Former railway line in Yorkshire, England

The Gilling and Pickering line (G&P) was a railway line that ran from Gilling to Pickering in North Yorkshire, England.

The line was opened in stages between 1871 and 1875 and linked up with the Thirsk and Malton line (T&M) at Gilling and the York and North Midland Railway at Pickering. The line connected the settlements of Helmsley, Kirkbymoorside, Nawton, Nunnington and Sinnington to others parts of the North Eastern Railway (NER) network.

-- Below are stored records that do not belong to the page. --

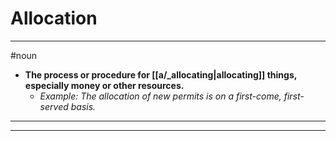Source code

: # Allocation
---
#noun
- **The process or procedure for [[a/_allocating|allocating]] things, especially money or other resources.**
	- _Example: The allocation of new permits is on a first-come, first-served basis._
---
---
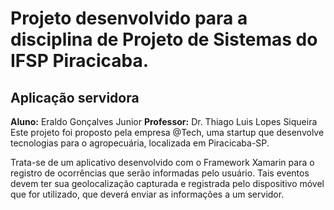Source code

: <h1>Projeto desenvolvido para a disciplina de Projeto de Sistemas do IFSP Piracicaba.</h1>

<h2>Aplicação servidora</h2>

<b>Aluno:</b> Eraldo Gonçalves Junior
<b>Professor:</b> Dr. Thiago Luis Lopes Siqueira
<br>
Este projeto foi proposto pela empresa @Tech, uma startup que desenvolve tecnologias para o agropecuária, localizada em Piracicaba-SP.

Trata-se de um aplicativo desenvolvido com o Framework Xamarin para o registro de ocorrências que serão informadas pelo usuário. Tais eventos devem ter sua geolocalização capturada e registrada pelo dispositivo móvel que for utilizado, que deverá enviar as informações a um servidor.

Closure to passengers came on 2 February 1953, with complete closure to all traffic on 10 August 1964.

==History 1864–1913==

The North Eastern Railway first submitted plans for a line through Ryedale to Helmsley in 1864. These were rejected and with other companies trying to push railways through the area (Ryedale Railway Company and the Leeds, North Yorkshire and Durham Railway (LNYDR) being notable competitors) the NER felt compelled to act. The NER and the Ryedale companies submitted plans for their respective railways but both efforts were defeated in Parliament. Eventually the Ryedale and the NER reached an agreement whereby the NER would build their line to Pickering via Helmsley and the Ryedale would be compensated to the amount of £11,000 for the expenses it had occurred. The Gilling and Pickering line was approved by the North Eastern Railway (Gilling and Pickering Branch) Act 1866 (29 & 30 Vict. c. x).

The Ryedale plan involved a line from Gilling northwards through Helmsley to Stokesley and Thornaby with a triangular junction at Harome where the eastern arm would go through Kirkbymoorside and bypass Pickering on a direct route to Scarborough. Additionally, it proposed a branch going north from Kirkbymoorside and pushing into Farndale. Both the northern arms of the Ryedale Railway proposals involved tunneling and a substantial number of overbridges (the Farndale branch alone was proposed to cross the River Dove 73 times in ten miles). In the end, the NER stuck by its own plan of 1864 with two minor adjustments, there would be no north to east curve at Cawton (where the T&M and the G&P met at Parliamentary Junction) and so no through running from Hovingham and the original intention was that the line would enter Pickering from the north to allow through running to Scarborough on what was to become the Forge Valley Line.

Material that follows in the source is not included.